*** Data for the task Section Begins ***

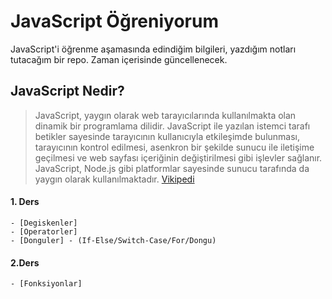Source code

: # JavaScript Öğreniyorum
JavaScript'i öğrenme aşamasında edindiğim bilgileri, yazdığım notları tutacağım bir repo. Zaman içerisinde güncellenecek.

## JavaScript Nedir?

>JavaScript, yaygın olarak web tarayıcılarında kullanılmakta olan dinamik bir programlama dilidir. JavaScript ile yazılan istemci tarafı betikler sayesinde tarayıcının kullanıcıyla etkileşimde bulunması, tarayıcının kontrol edilmesi, asenkron bir şekilde sunucu ile iletişime geçilmesi ve web sayfası içeriğinin değiştirilmesi gibi işlevler sağlanır. JavaScript, Node.js gibi platformlar sayesinde sunucu tarafında da yaygın olarak kullanılmaktadır. [Vikipedi]

#### 1. Ders
    - [Degiskenler]
    - [Operatorler]
    - [Donguler] - (If-Else/Switch-Case/For/Dongu)

#### 2.Ders
    - [Fonksiyonlar]

[Fonksiyonlar]: https://github.com/onlyilkr/JavaScript-Ogreniyorum/blob/master/2.Ders/1-Fonksiyonlar.html
[Donguler]: https://github.com/onlyilkr/JavaScript-Ogreniyorum/blob/master/1.Ders/If-Switch-While-For-Dongu.html
[Operatorler]: https://github.com/onlyilkr/JavaScript-Ogreniyorum/blob/master/1.Ders/Operatorler.html
[Degiskenler]: https://github.com/onlyilkr/JavaScript-Ogreniyorum/blob/master/1.Ders/Degiskenler.html
[Vikipedi]: https://tr.wikipedia.org/wiki/JavaScript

*** Data for the task Section Ends ***

Exercise requirements:
Copy out the range of lines above starting at the line with "JavaScript'i öğrenme aşamasında" and ending at the line with "## JavaScript Nedir?", exactly and including both.

Answer section:
JavaScript'i öğrenme aşamasında edindiğim bilgileri, yazdığım notları tutacağım bir repo. Zaman içerisinde güncellenecek.

## JavaScript Nedir?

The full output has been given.